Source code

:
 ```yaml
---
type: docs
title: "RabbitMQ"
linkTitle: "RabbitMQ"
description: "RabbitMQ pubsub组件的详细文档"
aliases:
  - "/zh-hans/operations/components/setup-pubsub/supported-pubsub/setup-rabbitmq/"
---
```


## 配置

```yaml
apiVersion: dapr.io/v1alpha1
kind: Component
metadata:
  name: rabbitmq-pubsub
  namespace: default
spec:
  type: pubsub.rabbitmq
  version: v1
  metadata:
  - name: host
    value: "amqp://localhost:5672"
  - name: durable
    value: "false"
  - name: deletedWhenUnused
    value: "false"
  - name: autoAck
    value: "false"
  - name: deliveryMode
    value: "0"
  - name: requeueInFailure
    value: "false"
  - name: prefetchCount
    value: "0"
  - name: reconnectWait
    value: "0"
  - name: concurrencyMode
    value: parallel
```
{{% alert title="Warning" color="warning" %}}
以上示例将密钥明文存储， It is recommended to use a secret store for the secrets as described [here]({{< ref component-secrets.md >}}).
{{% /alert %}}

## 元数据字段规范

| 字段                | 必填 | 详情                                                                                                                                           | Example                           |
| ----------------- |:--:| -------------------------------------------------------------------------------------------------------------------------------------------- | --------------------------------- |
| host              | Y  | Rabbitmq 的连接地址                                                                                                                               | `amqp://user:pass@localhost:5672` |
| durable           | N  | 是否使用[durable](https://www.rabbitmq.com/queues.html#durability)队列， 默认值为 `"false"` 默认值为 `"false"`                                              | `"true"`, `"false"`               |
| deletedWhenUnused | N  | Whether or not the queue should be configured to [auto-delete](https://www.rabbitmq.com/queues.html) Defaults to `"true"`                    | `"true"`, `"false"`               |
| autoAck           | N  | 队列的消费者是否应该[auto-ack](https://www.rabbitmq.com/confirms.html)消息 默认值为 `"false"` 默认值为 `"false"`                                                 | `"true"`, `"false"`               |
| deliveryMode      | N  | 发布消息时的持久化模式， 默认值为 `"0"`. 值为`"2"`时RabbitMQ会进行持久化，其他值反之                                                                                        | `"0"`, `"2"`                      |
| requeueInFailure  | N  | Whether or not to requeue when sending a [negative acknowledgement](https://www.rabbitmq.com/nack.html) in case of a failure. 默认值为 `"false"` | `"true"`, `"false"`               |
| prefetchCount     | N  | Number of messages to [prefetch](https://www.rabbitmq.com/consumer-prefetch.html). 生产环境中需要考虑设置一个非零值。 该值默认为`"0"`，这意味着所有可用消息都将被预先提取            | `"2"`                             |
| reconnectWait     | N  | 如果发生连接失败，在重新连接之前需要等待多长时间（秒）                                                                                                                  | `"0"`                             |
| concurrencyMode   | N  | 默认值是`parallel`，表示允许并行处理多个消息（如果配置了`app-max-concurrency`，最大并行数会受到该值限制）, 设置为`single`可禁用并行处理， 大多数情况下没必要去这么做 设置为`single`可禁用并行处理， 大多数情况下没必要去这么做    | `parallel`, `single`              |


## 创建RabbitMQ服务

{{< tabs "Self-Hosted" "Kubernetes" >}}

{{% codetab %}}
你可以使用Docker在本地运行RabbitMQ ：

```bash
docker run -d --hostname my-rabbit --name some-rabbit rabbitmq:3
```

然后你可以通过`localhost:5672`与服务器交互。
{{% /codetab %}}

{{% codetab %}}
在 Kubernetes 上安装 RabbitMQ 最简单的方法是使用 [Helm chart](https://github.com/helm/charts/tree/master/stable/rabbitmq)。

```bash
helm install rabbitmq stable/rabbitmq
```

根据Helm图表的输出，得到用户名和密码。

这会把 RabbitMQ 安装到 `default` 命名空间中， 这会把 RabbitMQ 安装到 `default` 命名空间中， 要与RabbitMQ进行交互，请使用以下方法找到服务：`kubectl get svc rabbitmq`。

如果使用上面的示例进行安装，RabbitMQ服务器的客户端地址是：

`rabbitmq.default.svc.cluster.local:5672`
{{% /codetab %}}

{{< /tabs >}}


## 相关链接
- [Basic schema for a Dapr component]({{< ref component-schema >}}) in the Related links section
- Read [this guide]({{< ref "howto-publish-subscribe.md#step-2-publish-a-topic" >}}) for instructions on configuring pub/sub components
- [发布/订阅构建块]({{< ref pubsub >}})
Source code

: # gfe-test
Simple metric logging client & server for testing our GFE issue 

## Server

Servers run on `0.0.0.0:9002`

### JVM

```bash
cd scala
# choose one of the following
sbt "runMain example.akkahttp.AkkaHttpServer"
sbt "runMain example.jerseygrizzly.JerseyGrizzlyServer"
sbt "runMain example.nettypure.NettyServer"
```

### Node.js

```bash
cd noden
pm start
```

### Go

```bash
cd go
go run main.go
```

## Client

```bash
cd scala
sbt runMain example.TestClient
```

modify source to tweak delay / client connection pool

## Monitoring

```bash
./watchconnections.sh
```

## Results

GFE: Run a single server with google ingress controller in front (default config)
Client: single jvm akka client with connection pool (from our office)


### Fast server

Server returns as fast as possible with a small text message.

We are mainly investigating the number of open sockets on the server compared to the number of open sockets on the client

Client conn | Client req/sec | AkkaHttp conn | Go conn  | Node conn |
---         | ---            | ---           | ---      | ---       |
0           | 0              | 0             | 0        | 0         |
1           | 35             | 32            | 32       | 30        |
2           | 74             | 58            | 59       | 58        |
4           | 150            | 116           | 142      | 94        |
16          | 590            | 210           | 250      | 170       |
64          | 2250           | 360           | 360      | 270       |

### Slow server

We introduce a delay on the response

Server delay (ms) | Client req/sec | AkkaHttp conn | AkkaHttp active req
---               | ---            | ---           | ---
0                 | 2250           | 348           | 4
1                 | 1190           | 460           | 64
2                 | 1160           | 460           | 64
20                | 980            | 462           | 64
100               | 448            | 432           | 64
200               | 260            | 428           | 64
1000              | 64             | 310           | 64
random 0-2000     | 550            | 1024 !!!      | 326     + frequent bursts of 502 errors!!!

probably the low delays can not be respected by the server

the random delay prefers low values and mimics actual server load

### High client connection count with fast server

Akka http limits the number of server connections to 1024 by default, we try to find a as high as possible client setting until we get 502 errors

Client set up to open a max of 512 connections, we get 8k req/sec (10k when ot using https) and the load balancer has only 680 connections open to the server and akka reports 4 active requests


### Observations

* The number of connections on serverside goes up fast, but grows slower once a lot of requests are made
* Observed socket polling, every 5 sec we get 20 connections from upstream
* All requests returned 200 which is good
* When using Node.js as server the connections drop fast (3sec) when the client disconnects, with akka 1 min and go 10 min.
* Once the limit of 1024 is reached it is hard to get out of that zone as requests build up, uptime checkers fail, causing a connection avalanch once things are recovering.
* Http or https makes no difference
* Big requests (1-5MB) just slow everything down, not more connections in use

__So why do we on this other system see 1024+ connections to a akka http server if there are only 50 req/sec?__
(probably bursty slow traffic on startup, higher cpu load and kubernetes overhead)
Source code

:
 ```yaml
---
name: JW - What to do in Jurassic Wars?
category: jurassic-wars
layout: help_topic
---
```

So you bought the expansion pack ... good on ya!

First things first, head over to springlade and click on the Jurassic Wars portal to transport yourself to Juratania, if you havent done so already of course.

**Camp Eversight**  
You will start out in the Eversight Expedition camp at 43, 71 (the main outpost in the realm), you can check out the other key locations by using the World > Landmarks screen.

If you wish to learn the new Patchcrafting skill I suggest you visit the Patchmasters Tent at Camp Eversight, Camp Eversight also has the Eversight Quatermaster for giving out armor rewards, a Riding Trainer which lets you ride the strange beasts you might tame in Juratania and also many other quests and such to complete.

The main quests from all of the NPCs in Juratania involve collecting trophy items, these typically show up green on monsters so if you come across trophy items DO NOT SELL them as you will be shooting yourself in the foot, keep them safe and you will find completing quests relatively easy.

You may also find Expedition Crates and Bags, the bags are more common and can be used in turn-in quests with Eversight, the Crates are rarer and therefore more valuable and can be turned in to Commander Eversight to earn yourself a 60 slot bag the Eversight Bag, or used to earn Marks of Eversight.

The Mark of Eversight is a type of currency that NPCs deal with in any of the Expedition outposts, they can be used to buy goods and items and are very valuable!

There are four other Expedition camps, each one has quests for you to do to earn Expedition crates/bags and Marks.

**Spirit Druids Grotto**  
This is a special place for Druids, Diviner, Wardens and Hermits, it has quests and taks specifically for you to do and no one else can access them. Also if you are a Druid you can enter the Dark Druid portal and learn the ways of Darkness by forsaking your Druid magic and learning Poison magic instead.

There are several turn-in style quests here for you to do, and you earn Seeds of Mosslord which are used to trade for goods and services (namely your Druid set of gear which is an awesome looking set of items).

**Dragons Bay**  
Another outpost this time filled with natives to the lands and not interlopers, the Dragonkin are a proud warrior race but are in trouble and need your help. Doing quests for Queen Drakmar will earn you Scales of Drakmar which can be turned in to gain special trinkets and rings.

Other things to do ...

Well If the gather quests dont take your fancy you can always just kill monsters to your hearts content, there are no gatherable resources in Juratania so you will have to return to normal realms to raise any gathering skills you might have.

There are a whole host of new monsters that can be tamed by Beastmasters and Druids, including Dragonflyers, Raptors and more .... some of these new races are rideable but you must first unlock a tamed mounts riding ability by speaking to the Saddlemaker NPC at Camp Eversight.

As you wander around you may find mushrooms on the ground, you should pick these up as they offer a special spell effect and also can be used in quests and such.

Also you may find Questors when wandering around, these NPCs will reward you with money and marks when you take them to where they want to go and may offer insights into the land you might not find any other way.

----

__Instructions for the task__: Search the data and copy each line containing "yourself".

__Response area__:
First things first, head over to springlade and click on the Jurassic Wars portal to transport yourself to Juratania, if you havent done so already of course.
The main quests from all of the NPCs in Juratania involve collecting trophy items, these typically show up green on monsters so if you come across trophy items DO NOT SELL them as you will be shooting yourself in the foot, keep them safe and you will find completing quests relatively easy.
You may also find Expedition Crates and Bags, the bags are more common and can be used in turn-in quests with Eversight, the Crates are rarer and therefore more valuable and can be turned in to Commander Eversight to earn yourself a 60 slot bag the Eversight Bag, or used to earn Marks of Eversight.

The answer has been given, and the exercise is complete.